Because of my own struggles, I have raised my girls to be fierce. Starting when my oldest was young, I knew I wanted more for my daughters. For every time I wanted to tell them how adorable, or cute, or pretty they were, I held back. Instead, I told them how brave, smart, and strong they were. Because everywhere we went people told them they were pretty.
I don’t want them to battle the mirror their entire lives, constantly trying to live up to the title others bestowed on them. I want them to live out their passions, chase their dreams, and be brave and strong throughout their lives, regardless of what their features grow into.
But, I cannot control how others greet my children. I cannot control other peoples words pushed onto them.
So, I beg you, the next time you are introduced to someone’s daughter, and you are about to spit out those words “You are beautiful” or “What a beautiful little girl” STOP! I can’t help but cringe every time I hear those words, every time they are uttered by another mother, or middle aged man, or distant relative. Those words say nothing, except tell her the standard by which she will be judged for her entire life. They tell her, that this thing that she can’t control is what matter most. They say nothing of her accomplishments, personality, kindness, or love. They say nothing about who she is.
Instead I challenge you to ask her something else. And not simply, “Do you like school?” or “Do you have a boyfriend” But rather something that tells you about who she is, something that shows her that she matters more than what her appearance holds.

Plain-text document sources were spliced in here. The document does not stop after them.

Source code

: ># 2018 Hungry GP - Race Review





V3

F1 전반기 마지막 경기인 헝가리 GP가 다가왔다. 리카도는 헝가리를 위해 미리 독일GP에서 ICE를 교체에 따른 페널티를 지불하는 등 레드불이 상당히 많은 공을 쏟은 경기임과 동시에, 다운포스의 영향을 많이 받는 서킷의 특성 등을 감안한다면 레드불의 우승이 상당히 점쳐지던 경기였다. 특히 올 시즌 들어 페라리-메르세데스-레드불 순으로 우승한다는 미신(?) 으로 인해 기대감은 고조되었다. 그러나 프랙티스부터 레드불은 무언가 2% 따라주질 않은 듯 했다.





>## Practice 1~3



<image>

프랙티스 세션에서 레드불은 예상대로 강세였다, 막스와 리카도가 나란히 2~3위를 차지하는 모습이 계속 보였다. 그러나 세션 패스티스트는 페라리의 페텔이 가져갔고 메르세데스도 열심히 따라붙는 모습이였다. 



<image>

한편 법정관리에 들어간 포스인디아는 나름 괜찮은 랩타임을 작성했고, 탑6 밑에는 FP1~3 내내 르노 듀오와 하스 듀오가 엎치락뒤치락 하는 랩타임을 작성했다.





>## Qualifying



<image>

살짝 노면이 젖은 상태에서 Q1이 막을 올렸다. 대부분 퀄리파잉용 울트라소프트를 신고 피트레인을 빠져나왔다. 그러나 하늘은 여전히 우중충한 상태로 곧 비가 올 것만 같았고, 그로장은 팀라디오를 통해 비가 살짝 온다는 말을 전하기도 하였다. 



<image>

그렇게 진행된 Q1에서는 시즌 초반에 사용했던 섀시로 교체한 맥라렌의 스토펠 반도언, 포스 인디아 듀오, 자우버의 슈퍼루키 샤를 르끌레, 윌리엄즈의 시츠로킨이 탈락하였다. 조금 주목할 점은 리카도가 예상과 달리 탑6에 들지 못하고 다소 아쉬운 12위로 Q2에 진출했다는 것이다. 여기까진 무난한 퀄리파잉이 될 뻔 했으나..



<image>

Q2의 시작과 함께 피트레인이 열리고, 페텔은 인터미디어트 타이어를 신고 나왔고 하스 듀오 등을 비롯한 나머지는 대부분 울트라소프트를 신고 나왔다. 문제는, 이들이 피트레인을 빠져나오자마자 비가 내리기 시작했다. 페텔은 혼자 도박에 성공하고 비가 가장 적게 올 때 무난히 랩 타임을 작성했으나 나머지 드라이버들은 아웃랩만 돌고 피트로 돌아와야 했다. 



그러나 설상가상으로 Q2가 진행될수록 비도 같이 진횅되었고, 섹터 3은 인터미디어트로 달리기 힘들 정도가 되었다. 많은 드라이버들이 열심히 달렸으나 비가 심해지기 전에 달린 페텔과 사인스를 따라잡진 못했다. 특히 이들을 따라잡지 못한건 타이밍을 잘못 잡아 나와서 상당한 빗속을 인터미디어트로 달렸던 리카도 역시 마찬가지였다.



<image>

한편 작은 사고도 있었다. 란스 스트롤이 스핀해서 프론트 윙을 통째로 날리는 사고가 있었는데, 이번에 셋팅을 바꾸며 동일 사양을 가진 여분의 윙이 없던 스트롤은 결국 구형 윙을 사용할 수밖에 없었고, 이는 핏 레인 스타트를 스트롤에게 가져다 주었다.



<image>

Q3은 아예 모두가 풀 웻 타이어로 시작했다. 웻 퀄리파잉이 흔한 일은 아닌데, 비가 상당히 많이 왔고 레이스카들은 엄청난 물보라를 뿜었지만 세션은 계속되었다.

“What book are you reading right now?”
“Do you know the names of any constellations?”
“What are writing about in school?”
“Have you been on any adventures this summer?”
“Have you built anything lately?”
“Do you have a favorite musician?”
“What do you do when you are bored?”
“What is your favorite thing to do at home?”

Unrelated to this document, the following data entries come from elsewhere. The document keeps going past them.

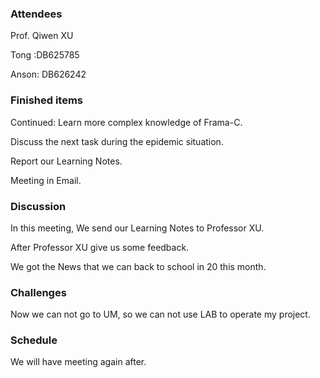 ### Attendees

Prof. Qiwen XU

Tong :DB625785

Anson: DB626242



### Finished items

Continued: Learn more complex knowledge of Frama-C.

Discuss the next task during the epidemic situation.

Report our Learning Notes.

Meeting in Email.



### Discussion

In this meeting, We send our Learning Notes to Professor XU.

After Professor XU give us some feedback.

We got the News that we can back to school in 20 this month.



### Challenges

Now we can not go to UM, so we can not use LAB to operate my project.



### Schedule

We will have meeting again after.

“What kind of math are you working on right now?”
“What are you passionate about?”
Let us give our daughters the opportunity to be more than beautiful, to be more than a pretty face. Let us tell them “WE SEE YOU!” Because our girls matter: their brains, their thoughts, their stories, their everything.
They matter beyond what their beauty holds. Please, don’t spend the beginning of their lives defining them, and making them believe that beauty is worth a lifetime of chasing, but rather show them that life holds knowledge and interest and is worth chasing because of who they are on the inside.
Do it for the you that didn’t get the opportunity.
Do it for me.
Do it for your daughters.
Do it for the generation of women to come who need to know they are more.